-- Supplied material --
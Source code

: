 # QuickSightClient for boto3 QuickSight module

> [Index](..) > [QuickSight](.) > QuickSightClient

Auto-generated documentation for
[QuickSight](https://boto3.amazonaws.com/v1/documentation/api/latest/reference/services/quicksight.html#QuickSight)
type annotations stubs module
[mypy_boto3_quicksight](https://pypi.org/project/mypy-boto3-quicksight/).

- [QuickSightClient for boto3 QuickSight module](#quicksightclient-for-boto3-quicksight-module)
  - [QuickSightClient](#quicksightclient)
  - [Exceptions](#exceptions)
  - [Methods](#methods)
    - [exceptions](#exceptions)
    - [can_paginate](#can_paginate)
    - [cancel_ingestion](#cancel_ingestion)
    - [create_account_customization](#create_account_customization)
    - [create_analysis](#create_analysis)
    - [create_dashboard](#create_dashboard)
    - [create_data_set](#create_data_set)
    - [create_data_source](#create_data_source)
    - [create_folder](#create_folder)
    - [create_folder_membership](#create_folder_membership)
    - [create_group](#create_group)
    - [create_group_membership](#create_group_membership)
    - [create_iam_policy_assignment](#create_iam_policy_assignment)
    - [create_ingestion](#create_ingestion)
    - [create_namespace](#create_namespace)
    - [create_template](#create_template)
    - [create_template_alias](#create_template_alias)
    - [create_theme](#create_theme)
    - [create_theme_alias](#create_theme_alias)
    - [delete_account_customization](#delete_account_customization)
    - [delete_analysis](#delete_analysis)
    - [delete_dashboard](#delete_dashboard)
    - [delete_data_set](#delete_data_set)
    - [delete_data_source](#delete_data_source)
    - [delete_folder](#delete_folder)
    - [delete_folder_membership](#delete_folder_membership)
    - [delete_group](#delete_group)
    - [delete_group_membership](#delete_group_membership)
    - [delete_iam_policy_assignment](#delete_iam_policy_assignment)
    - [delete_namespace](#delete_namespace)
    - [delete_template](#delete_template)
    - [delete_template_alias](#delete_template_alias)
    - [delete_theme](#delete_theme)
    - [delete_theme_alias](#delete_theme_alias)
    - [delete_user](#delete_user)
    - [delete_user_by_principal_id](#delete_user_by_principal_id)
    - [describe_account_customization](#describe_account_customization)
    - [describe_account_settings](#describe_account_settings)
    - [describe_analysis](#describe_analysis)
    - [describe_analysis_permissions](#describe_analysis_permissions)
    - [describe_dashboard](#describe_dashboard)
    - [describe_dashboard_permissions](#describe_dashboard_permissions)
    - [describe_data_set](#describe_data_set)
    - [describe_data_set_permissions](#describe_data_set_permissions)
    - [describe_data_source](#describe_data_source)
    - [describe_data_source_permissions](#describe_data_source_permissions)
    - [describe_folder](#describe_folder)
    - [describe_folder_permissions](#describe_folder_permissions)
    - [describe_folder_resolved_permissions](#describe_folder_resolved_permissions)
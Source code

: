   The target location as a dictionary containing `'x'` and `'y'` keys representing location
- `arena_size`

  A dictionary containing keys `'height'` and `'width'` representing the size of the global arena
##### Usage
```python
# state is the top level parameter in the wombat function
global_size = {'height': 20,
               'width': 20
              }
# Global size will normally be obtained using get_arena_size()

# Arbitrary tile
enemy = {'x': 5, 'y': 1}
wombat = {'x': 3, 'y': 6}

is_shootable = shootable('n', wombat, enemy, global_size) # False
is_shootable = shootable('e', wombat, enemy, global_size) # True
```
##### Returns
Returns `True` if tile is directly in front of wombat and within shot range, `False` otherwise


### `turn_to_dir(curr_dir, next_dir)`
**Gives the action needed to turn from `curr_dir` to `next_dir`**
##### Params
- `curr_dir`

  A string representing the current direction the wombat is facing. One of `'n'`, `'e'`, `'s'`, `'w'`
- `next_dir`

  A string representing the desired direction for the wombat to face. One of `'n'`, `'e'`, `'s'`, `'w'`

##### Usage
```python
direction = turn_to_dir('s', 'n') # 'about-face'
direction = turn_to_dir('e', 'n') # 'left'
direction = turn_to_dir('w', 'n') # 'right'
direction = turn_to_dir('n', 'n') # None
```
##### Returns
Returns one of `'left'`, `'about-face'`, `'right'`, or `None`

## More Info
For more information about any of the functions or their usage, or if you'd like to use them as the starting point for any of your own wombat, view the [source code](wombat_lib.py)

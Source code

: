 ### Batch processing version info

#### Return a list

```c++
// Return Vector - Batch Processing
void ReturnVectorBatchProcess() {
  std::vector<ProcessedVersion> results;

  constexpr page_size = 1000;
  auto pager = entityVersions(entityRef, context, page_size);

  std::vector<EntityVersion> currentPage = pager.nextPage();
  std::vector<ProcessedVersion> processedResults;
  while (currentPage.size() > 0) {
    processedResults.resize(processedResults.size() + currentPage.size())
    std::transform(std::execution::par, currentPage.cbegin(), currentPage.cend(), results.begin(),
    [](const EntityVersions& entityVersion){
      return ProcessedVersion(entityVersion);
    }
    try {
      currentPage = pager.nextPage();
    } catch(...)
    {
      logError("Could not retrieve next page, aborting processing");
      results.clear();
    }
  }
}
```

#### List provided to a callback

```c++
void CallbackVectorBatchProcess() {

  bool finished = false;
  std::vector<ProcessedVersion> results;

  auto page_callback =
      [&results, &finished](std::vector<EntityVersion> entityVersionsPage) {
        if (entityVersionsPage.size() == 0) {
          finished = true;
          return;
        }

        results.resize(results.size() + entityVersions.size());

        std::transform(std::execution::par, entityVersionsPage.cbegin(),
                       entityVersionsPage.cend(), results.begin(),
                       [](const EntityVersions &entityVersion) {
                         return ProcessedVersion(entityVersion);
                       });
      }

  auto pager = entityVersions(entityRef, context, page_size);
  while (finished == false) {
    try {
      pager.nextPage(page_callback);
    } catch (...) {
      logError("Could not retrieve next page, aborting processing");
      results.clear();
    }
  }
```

-- Work instructions --
Copy all lines from the entries that contain the word "pager".

-- Solution to this exercise --
  auto pager = entityVersions(entityRef, context, page_size);
  std::vector<EntityVersion> currentPage = pager.nextPage();
      currentPage = pager.nextPage();
  auto pager = entityVersions(entityRef, context, page_size);
      pager.nextPage(page_callback);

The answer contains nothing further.